Personal information
- Born: 29 October 1992 (age 33) Saint-Maurice, France
- Listed height: 2.00 m (6 ft 7 in)
- Listed weight: 93 kg (205 lb)

Career information
- High school: INSEP (Paris, France)
- NBA draft: 2012: 1st round, 20th overall pick
- Drafted by: Denver Nuggets
- Playing career: 2009–present

Career history
- 2009–2010: Nanterre 92
- 2010–2012: Poitiers
- 2012–2014: Denver Nuggets
- 2014–2021: Orlando Magic
- 2021: Boston Celtics
- 2021–2024: New York Knicks
- 2024: Detroit Pistons
- 2024–present: Olympiacos

Career highlights
- EuroLeague champion (2026); EuroLeague Final Four MVP (2026); All-EuroLeague Second Team (2025); 2× Greek League champion (2025, 2026); 3× Greek Super Cup winner (2024–2026); Greek League MVP (2026); Greek League Finals MVP (2026); 2× All-Greek League Team (2025, 2026); 2× LNB Pro A Best Young Player (2011, 2012); 2× LNB Pro A Most Improved Player (2011, 2012); LNB All-Star (2012);
- Stats at NBA.com
- Stats at Basketball Reference

= Evan Fournier =

French basketball player (born 1992)

Evan Mehdi Fournier (/fr/; born 29 October 1992) is a French professional basketball player for Olympiacos of the Greek Basketball League (GBL) and the EuroLeague. After a twelve-year stint in the NBA he returned to Europe, where he was named to the All-EuroLeague Second Team in his debut season.

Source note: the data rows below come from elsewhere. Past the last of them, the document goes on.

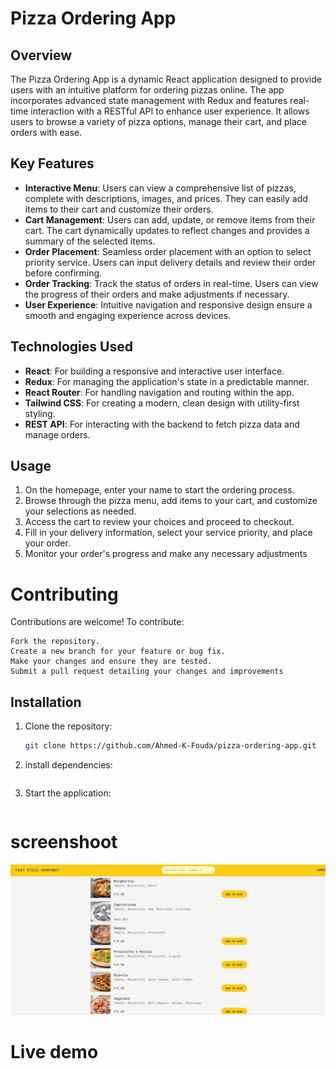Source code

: # Pizza Ordering App

## Overview

The Pizza Ordering App is a dynamic React application designed to provide users with an intuitive platform for ordering pizzas online. The app incorporates advanced state management with Redux and features real-time interaction with a RESTful API to enhance user experience. It allows users to browse a variety of pizza options, manage their cart, and place orders with ease.

## Key Features

- **Interactive Menu**: Users can view a comprehensive list of pizzas, complete with descriptions, images, and prices. They can easily add items to their cart and customize their orders.
- **Cart Management**: Users can add, update, or remove items from their cart. The cart dynamically updates to reflect changes and provides a summary of the selected items.
- **Order Placement**: Seamless order placement with an option to select priority service. Users can input delivery details and review their order before confirming.
- **Order Tracking**: Track the status of orders in real-time. Users can view the progress of their orders and make adjustments if necessary.
- **User Experience**: Intuitive navigation and responsive design ensure a smooth and engaging experience across devices.

## Technologies Used

- **React**: For building a responsive and interactive user interface.
- **Redux**: For managing the application's state in a predictable manner.
- **React Router**: For handling navigation and routing within the app.
- **Tailwind CSS**: For creating a modern, clean design with utility-first styling.
- **REST API**: For interacting with the backend to fetch pizza data and manage orders.

## Usage

1. On the homepage, enter your name to start the ordering process.
2. Browse through the pizza menu, add items to your cart, and customize your selections as needed.
3. Access the cart to review your choices and proceed to checkout.
4. Fill in your delivery information, select your service priority, and place your order.
5. Monitor your order's progress and make any necessary adjustments

# Contributing

Contributions are welcome! To contribute:

    Fork the repository.
    Create a new branch for your feature or bug fix.
    Make your changes and ensure they are tested.
    Submit a pull request detailing your changes and improvements

## Installation

1. Clone the repository:

   ```bash
   git clone https://github.com/Ahmed-K-Fouda/pizza-ordering-app.git

   ```

2. install dependencies:

   ```npm install

   ```

3. Start the application:

```npm run dev

```

# screenshoot

![image](./public/sh/pizza.PNG)

# Live demo

<!-- https://pizza-ordering-app.netlify.app/ -->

Fournier led Olympiacos to the 2025 EuroLeague Final Four and the EuroLeague title in 2026, earning the EuroLeague Final Four MVP award in the process. He has been a regular member of the French national team, winning multiple medals on the EuroBasket, FIBA World Cup, and Olympic levels.

==Early life==
Fournier was born on 29 October 1992, in Saint-Maurice, a small suburb outside of Paris, to a French father and a mother of Algerian descent. He became interested in basketball in 2002, thanks to the 2001–02 Sacramento Kings team. Fournier wore the number 10 on his jersey in honor of then-Sacramento King, Mike Bibby. He played junior basketball at the French INSEP academy from 2007 to 2009.

==Professional career==
===JSF Nanterre (2009–2010)===
In September 2009, Fournier signed a one-year deal with JSF Nanterre of the LNB Pro B.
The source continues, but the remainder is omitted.